### Your goal
Here is a block of records. Copy every one of them exactly.

### The input
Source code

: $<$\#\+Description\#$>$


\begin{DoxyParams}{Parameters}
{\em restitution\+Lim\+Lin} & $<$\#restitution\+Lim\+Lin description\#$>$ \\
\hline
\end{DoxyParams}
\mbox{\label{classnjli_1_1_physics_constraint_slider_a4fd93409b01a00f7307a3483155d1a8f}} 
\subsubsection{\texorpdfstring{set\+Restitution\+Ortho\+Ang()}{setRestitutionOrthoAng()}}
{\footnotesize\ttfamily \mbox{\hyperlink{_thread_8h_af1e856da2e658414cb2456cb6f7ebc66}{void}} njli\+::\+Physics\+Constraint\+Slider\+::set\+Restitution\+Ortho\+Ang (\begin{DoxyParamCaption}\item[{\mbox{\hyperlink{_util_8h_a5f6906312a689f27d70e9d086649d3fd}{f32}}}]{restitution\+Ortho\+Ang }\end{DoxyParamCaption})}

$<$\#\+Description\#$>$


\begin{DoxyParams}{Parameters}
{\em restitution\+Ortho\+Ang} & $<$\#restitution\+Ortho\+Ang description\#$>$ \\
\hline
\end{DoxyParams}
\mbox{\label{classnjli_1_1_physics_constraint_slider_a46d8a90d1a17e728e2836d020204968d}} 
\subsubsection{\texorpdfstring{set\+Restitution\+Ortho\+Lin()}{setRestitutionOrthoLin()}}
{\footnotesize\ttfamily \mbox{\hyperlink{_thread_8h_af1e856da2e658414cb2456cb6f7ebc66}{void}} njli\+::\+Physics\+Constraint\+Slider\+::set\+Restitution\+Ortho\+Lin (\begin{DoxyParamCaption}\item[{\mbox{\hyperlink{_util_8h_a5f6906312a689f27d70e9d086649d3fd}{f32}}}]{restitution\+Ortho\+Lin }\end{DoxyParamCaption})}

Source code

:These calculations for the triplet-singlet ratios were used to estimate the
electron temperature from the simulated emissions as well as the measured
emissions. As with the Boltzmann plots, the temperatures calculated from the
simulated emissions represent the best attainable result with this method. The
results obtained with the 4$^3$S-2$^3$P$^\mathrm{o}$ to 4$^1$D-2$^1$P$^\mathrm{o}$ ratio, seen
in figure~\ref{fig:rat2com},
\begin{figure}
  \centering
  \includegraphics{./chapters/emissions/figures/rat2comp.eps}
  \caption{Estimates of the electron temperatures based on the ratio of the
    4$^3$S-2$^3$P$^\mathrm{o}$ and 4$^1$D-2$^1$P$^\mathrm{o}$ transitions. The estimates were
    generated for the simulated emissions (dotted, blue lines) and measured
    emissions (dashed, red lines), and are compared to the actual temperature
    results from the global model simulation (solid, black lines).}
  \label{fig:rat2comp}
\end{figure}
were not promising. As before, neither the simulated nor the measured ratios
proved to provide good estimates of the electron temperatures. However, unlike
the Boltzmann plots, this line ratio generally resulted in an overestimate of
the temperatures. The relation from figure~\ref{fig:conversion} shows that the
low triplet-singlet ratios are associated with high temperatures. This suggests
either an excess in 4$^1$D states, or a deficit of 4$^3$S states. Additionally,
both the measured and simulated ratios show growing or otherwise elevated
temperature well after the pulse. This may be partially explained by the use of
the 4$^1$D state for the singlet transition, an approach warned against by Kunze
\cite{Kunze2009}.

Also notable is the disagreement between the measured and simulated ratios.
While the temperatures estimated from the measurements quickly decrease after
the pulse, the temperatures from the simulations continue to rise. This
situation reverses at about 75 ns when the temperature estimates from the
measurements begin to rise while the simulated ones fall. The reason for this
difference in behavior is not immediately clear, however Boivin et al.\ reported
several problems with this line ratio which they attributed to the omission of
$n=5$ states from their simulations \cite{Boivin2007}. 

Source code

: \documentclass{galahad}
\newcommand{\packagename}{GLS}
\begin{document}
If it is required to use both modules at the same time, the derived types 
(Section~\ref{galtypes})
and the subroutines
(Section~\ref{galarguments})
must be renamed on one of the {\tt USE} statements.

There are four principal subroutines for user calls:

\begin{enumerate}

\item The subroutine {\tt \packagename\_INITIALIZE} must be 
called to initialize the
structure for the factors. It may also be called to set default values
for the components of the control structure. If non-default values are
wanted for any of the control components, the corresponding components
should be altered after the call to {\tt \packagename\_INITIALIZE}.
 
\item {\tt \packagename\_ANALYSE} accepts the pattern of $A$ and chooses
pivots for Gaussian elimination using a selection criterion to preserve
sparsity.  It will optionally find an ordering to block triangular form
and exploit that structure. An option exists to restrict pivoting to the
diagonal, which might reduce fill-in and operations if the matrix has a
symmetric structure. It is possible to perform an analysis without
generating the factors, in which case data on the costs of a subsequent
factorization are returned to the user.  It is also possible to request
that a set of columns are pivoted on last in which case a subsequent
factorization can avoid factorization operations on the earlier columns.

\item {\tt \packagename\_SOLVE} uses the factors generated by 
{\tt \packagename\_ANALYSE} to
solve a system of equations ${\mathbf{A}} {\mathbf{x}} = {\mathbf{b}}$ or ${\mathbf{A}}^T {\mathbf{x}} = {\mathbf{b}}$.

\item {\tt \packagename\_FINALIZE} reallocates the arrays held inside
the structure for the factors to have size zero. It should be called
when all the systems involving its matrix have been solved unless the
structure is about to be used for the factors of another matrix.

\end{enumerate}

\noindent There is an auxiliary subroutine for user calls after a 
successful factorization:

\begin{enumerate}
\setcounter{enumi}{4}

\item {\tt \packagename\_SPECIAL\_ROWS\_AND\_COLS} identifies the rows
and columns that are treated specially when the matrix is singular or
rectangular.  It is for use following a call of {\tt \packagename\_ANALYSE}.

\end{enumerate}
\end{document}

### Solution for this problem
Source code

: $<$\#\+Description\#$>$


\begin{DoxyParams}{Parameters}
{\em restitution\+Lim\+Lin} & $<$\#restitution\+Lim\+Lin description\#$>$ \\
\hline
\end{DoxyParams}
\mbox{\label{classnjli_1_1_physics_constraint_slider_a4fd93409b01a00f7307a3483155d1a8f}} 
\subsubsection{\texorpdfstring{set\+Restitution\+Ortho\+Ang()}{setRestitutionOrthoAng()}}
{\footnotesize\ttfamily \mbox{\hyperlink{_thread_8h_af1e856da2e658414cb2456cb6f7ebc66}{void}} njli\+::\+Physics\+Constraint\+Slider\+::set\+Restitution\+Ortho\+Ang (\begin{DoxyParamCaption}\item[{\mbox{\hyperlink{_util_8h_a5f6906312a689f27d70e9d086649d3fd}{f32}}}]{restitution\+Ortho\+Ang }\end{DoxyParamCaption})}

$<$\#\+Description\#$>$


\begin{DoxyParams}{Parameters}
{\em restitution\+Ortho\+Ang} & $<$\#restitution\+Ortho\+Ang description\#$>$ \\
\hline
\end{DoxyParams}
\mbox{\label{classnjli_1_1_physics_constraint_slider_a46d8a90d1a17e728e2836d020204968d}} 
\subsubsection{\texorpdfstring{set\+Restitution\+Ortho\+Lin()}{setRestitutionOrthoLin()}}
{\footnotesize\ttfamily \mbox{\hyperlink{_thread_8h_af1e856da2e658414cb2456cb6f7ebc66}{void}} njli\+::\+Physics\+Constraint\+Slider\+::set\+Restitution\+Ortho\+Lin (\begin{DoxyParamCaption}\item[{\mbox{\hyperlink{_util_8h_a5f6906312a689f27d70e9d086649d3fd}{f32}}}]{restitution\+Ortho\+Lin }\end{DoxyParamCaption})}

Source code

:These calculations for the triplet-singlet ratios were used to estimate the
electron temperature from the simulated emissions as well as the measured
emissions. As with the Boltzmann plots, the temperatures calculated from the
simulated emissions represent the best attainable result with this method. The
results obtained with the 4$^3$S-2$^3$P$^\mathrm{o}$ to 4$^1$D-2$^1$P$^\mathrm{o}$ ratio, seen
in figure~\ref{fig:rat2com},
\begin{figure}
  \centering
  \includegraphics{./chapters/emissions/figures/rat2comp.eps}
  \caption{Estimates of the electron temperatures based on the ratio of the
    4$^3$S-2$^3$P$^\mathrm{o}$ and 4$^1$D-2$^1$P$^\mathrm{o}$ transitions. The estimates were
    generated for the simulated emissions (dotted, blue lines) and measured
    emissions (dashed, red lines), and are compared to the actual temperature
    results from the global model simulation (solid, black lines).}
  \label{fig:rat2comp}
\end{figure}
were not promising. As before, neither the simulated nor the measured ratios
proved to provide good estimates of the electron temperatures. However, unlike
the Boltzmann plots, this line ratio generally resulted in an overestimate of
the temperatures. The relation from figure~\ref{fig:conversion} shows that the
low triplet-singlet ratios are associated with high temperatures. This suggests
either an excess in 4$^1$D states, or a deficit of 4$^3$S states. Additionally,
both the measured and simulated ratios show growing or otherwise elevated
temperature well after the pulse. This may be partially explained by the use of
the 4$^1$D state for the singlet transition, an approach warned against by Kunze
\cite{Kunze2009}.

Also notable is the disagreement between the measured and simulated ratios.
While the temperatures estimated from the measurements quickly decrease after
the pulse, the temperatures from the simulations continue to rise. This
situation reverses at about 75 ns when the temperature estimates from the
measurements begin to rise while the simulated ones fall. The reason for this
difference in behavior is not immediately clear, however Boivin et al.\ reported
several problems with this line ratio which they attributed to the omission of
$n=5$ states from their simulations \cite{Boivin2007}. 

Source code

: \documentclass{galahad}
\newcommand{\packagename}{GLS}
\begin{document}
If it is required to use both modules at the same time, the derived types 
(Section~\ref{galtypes})
and the subroutines
(Section~\ref{galarguments})
must be renamed on one of the {\tt USE} statements.

There are four principal subroutines for user calls:

\begin{enumerate}

\item The subroutine {\tt \packagename\_INITIALIZE} must be 
called to initialize the
structure for the factors. It may also be called to set default values
for the components of the control structure. If non-default values are
wanted for any of the control components, the corresponding components
should be altered after the call to {\tt \packagename\_INITIALIZE}.
 
\item {\tt \packagename\_ANALYSE} accepts the pattern of $A$ and chooses
pivots for Gaussian elimination using a selection criterion to preserve
sparsity.  It will optionally find an ordering to block triangular form
and exploit that structure. An option exists to restrict pivoting to the
diagonal, which might reduce fill-in and operations if the matrix has a
symmetric structure. It is possible to perform an analysis without
generating the factors, in which case data on the costs of a subsequent
factorization are returned to the user.  It is also possible to request
that a set of columns are pivoted on last in which case a subsequent
factorization can avoid factorization operations on the earlier columns.

\item {\tt \packagename\_SOLVE} uses the factors generated by 
{\tt \packagename\_ANALYSE} to
solve a system of equations ${\mathbf{A}} {\mathbf{x}} = {\mathbf{b}}$ or ${\mathbf{A}}^T {\mathbf{x}} = {\mathbf{b}}$.

\item {\tt \packagename\_FINALIZE} reallocates the arrays held inside
the structure for the factors to have size zero. It should be called
when all the systems involving its matrix have been solved unless the
structure is about to be used for the factors of another matrix.

\end{enumerate}

\noindent There is an auxiliary subroutine for user calls after a 
successful factorization:

\begin{enumerate}
\setcounter{enumi}{4}

\item {\tt \packagename\_SPECIAL\_ROWS\_AND\_COLS} identifies the rows
and columns that are treated specially when the matrix is singular or
rectangular.  It is for use following a call of {\tt \packagename\_ANALYSE}.

\end{enumerate}
\end{document}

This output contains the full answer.